Audiences hold their breath as the team investigates the heart-pounding details of each case, which frequently leads to adrenaline-fueled investigations and thrilling action. Now at 20 seasons, it’s not surprising that the series is still going strong today, as its longevity is a testament to how adored it is by fans around the globe.
8. Gossip Girl
The greatest, hottest, most idiotic, finest show ever. Similarly, this series is an icon. The fashions, comebacks, and sex that prompted a wave of parental backlash were transformed into marketing by the show. The finale may have made the grave error of attempting to explain the identity of Gossip Girl , but for at least the first few seasons, this was the greatest adolescent soap opera of all time. Not an overstatement.
9. The Sopranos
It is inconceivable to imagine what the current television landscape would be like if The Sopranos had not ushered in the second golden age of television. Although the series debuted in 1999, it lasted for six seasons, concluding in 2007 with one of the most divisive, yet memorable, series finales ever. Tony Soprano (James Gandolfini), a New Jersey mob boss and family man who struggled with his dual responsibilities, was the protagonist of the crime drama.
Tony’s frequent therapy sessions with psychiatrist Jennifer Melfi (Lorraine Bracco) helped to reframe the familiar genre. The Peabody, Emmy, and Golden Globe Award-winning series not only became one of the few television programs to avoid the sophomore slump, but it also established HBO as the network of choice for prestige dramas. Notably, The Sopranos also popularized the concept of a protagonist who is an anti-hero. Audiences cannot help but root for Tony, despite the fact that he led a criminal organization and committed genuinely heinous acts as The Sopranos progressed.
10. Avatar: The Last Airbender
Avatar: The Last Airbender (ATLA), created by Michael Dante DiMartino and Bryan Konietzko for Nickelodeon, was popular during its initial run, but its popularity has only increased over time. In fact, it is one of the few television series with 100% Rotten Tomatoes scores for every season, even now. The series followed Aang, a 12-year-old Airbender in a fictional universe where some individuals could manipulate (or “bend”) one of the four elements (earth, air, water, and fire). But even in the ATLA universe, Aang was exceptional.
When Sokka and Katar of the Water Tribe discovered Aang frozen in an iceberg, they realized he was the long-lost Avatar — a once-in-a-generation individual who can manipulate all four elements and connect the spirit and human worlds. Tasked with bringing balance to the universe, Aang vanished 100 years earlier during the start of a war that saw the Fire Nation nearly exterminating his people. Avatar: The Last Airbender raised the benchmark for American animated series by including memorable characters whose journeys are complex and nuanced.
The best television programs of the 2000s signified the apex of what many refer to as television’s Golden Age.

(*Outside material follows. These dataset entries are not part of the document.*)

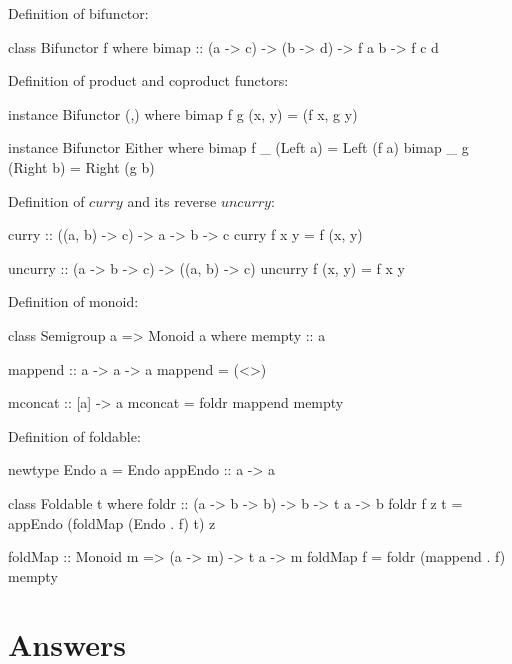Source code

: \documentclass[b5paper]{article}
\begin{document}
Definition of bifunctor:

\begin{Haskell}
class Bifunctor f where
  bimap :: (a -> c) -> (b -> d) -> f a b -> f c d
\end{Haskell}

Definition of product and coproduct functors:

\begin{Haskell}
instance Bifunctor (,) where
  bimap f g (x, y) = (f x, g y)

instance Bifunctor Either where
  bimap f _ (Left a) = Left (f a)
  bimap _ g (Right b) = Right (g b)
\end{Haskell}

Definition of $curry$ and its reverse $uncurry$:

\begin{Haskell}
curry       :: ((a, b) -> c) -> a -> b -> c
curry f x y =  f (x, y)

uncurry     :: (a -> b -> c) -> ((a, b) -> c)
uncurry f (x, y) =  f x y
\end{Haskell}

Definition of monoid:

\begin{Haskell}
class Semigroup a => Monoid a where
    mempty  :: a

    mappend :: a -> a -> a
    mappend = (<>)

    mconcat :: [a] -> a
    mconcat = foldr mappend mempty
\end{Haskell}

Definition of foldable:

\begin{Haskell}
newtype Endo a = Endo { appEndo :: a -> a }

class Foldable t where
    foldr :: (a -> b -> b) -> b -> t a -> b
    foldr f z t = appEndo (foldMap (Endo . f) t) z

    foldMap :: Monoid m => (a -> m) -> t a -> m
    foldMap f = foldr (mappend . f) mempty
\end{Haskell}

\ifx\wholebook\relax \else
\section{Answers}
\shipoutAnswer
\end{document}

In place of benign multi-camera sitcoms, comedies tended to feature more self-aware and dry humor, delivered by characters who appeared to exist beyond their weekly antics.
On the drama front, audiences witnessed the rise of the anti-hero, not only in the form of Tony Soprano-style mobsters, but also in the form of more “everyman” characters who made undesirable decisions. In addition, other programs that pushed the boundaries experimented with genre and narrative structure in ways that have since shaped the medium.
Take a peek back at these shows from the 2000s, whether you’re looking to revisit nostalgic old favorite or find out what the fuss was all about.